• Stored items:

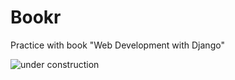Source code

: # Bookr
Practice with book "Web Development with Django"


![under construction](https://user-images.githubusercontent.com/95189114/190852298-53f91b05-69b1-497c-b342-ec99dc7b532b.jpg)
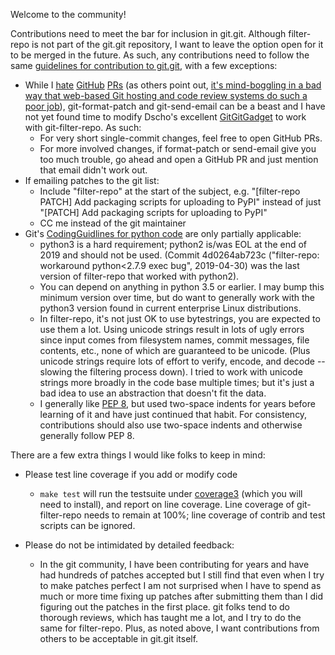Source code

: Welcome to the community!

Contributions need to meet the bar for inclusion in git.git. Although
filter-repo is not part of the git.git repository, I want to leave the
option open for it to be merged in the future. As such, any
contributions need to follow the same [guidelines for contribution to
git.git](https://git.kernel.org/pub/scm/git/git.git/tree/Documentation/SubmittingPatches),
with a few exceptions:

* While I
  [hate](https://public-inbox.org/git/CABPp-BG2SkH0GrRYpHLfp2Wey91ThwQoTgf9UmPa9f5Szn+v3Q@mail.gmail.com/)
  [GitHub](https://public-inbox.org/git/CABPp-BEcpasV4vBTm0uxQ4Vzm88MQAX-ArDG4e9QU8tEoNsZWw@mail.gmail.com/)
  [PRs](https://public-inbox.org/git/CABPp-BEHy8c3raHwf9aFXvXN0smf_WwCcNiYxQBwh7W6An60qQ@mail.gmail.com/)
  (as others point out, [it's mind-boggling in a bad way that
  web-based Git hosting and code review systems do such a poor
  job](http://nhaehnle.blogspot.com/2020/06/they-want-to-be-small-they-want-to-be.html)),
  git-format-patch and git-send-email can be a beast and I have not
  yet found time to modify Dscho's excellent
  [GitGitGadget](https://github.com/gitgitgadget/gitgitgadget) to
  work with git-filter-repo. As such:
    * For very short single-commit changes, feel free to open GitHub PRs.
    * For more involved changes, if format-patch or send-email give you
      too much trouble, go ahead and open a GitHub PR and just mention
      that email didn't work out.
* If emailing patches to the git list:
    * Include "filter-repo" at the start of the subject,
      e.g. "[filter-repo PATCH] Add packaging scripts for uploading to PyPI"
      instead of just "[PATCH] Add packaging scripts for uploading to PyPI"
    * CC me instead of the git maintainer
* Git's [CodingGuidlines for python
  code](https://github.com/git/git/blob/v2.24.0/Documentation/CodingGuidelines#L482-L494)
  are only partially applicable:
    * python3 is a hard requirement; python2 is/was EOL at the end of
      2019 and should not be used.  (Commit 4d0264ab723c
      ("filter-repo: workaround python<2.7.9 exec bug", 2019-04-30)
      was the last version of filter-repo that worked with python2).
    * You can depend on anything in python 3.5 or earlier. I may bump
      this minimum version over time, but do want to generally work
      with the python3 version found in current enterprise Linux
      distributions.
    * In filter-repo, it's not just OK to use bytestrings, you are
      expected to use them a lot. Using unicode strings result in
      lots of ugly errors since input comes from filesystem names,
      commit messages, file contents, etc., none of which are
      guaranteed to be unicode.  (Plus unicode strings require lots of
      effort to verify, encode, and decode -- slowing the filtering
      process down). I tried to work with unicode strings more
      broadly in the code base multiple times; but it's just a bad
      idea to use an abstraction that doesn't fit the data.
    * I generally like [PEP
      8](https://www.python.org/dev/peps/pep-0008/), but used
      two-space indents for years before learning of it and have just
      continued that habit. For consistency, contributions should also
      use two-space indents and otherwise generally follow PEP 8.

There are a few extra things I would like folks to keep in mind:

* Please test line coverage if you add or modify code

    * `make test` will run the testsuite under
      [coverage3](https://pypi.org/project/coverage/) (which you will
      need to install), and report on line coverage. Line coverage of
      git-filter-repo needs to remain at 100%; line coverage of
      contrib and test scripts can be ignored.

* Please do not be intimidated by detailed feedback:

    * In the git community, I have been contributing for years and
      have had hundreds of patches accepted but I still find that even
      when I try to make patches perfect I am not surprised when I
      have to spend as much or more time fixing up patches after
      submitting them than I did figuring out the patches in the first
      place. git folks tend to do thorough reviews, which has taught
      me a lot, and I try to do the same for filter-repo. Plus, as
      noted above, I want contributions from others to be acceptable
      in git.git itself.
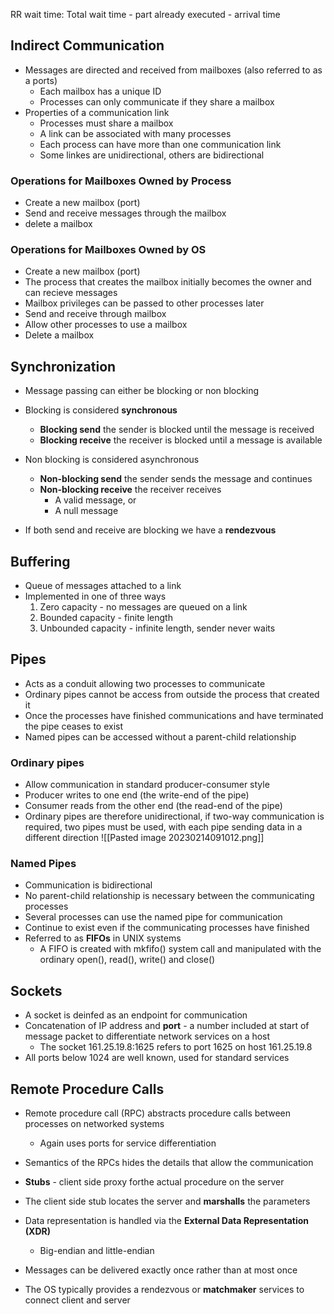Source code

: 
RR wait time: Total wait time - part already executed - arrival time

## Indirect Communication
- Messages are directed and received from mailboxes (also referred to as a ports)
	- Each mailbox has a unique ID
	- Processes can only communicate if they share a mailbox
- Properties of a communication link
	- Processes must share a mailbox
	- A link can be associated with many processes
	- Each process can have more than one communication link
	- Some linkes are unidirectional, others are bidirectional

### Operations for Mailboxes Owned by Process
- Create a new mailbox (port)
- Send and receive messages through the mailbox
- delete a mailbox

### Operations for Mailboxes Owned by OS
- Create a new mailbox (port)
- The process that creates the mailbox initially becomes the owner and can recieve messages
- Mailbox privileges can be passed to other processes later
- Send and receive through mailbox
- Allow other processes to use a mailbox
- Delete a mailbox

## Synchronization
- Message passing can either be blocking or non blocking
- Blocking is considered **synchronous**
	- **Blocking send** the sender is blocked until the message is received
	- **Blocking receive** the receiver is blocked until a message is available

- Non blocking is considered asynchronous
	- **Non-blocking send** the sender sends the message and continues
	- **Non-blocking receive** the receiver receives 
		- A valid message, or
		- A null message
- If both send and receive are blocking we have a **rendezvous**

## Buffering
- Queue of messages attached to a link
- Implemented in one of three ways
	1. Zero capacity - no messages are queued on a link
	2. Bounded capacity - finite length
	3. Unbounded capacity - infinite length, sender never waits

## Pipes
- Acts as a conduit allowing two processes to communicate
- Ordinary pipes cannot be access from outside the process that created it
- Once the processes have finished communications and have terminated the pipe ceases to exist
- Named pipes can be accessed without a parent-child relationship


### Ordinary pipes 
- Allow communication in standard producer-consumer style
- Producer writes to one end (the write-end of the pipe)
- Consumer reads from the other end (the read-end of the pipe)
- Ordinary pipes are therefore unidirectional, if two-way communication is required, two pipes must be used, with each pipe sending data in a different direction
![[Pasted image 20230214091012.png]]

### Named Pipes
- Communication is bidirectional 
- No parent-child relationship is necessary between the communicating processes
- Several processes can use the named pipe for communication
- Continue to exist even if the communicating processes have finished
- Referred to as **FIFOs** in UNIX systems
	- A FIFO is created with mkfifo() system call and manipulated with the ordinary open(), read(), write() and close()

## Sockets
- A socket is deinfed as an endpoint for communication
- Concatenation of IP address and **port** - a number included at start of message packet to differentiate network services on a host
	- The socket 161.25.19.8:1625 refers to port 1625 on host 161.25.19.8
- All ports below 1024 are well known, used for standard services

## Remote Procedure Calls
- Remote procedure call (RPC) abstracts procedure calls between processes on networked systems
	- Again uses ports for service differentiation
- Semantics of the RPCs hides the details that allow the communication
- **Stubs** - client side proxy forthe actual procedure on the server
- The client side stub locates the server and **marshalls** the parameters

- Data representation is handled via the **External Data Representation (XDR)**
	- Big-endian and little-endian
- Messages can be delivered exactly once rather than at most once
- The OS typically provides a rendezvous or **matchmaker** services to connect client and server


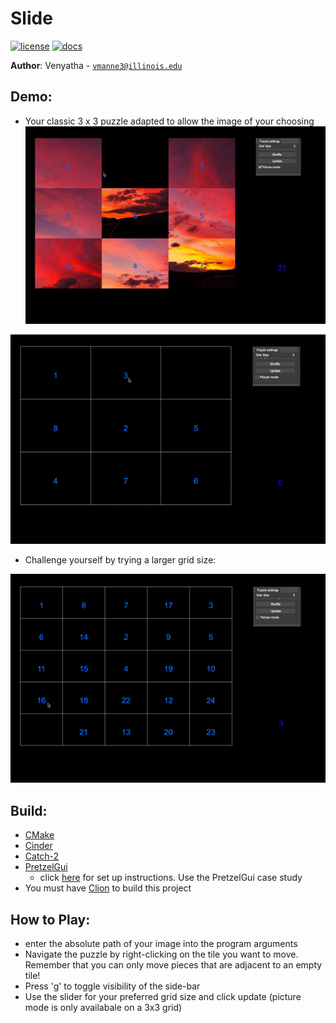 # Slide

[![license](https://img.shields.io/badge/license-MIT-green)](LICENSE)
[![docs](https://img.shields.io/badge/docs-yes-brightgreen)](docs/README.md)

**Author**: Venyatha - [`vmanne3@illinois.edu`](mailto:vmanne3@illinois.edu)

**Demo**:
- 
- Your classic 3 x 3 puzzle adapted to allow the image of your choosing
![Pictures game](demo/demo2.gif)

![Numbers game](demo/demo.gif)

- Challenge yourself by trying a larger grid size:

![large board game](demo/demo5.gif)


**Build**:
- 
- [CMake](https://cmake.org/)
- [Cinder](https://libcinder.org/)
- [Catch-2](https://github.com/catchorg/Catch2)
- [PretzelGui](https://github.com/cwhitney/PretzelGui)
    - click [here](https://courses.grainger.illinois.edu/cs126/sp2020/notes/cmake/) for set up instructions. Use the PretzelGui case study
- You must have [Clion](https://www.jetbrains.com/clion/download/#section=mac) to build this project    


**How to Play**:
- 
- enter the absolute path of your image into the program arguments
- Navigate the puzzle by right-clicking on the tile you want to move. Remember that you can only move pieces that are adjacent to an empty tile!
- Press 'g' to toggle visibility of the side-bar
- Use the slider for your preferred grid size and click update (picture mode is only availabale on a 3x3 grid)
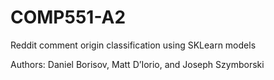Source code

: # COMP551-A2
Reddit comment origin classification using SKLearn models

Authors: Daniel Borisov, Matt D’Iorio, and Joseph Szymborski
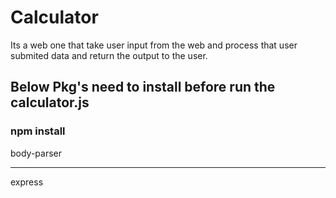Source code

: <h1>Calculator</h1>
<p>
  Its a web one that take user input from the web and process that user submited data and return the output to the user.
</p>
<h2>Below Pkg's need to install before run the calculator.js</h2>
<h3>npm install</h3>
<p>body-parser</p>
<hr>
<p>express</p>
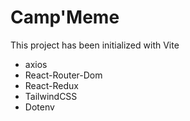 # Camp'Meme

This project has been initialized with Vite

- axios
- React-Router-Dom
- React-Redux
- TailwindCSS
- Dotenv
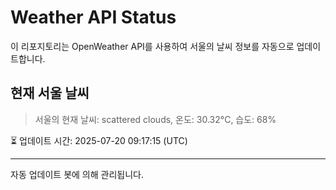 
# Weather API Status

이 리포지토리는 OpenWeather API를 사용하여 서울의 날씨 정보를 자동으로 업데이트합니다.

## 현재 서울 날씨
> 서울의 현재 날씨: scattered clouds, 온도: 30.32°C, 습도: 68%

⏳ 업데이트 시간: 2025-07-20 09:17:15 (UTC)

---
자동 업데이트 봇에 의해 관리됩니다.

• Directions:
Tell how many lines of the data include the word "parent", without any other words.

• Written response:
2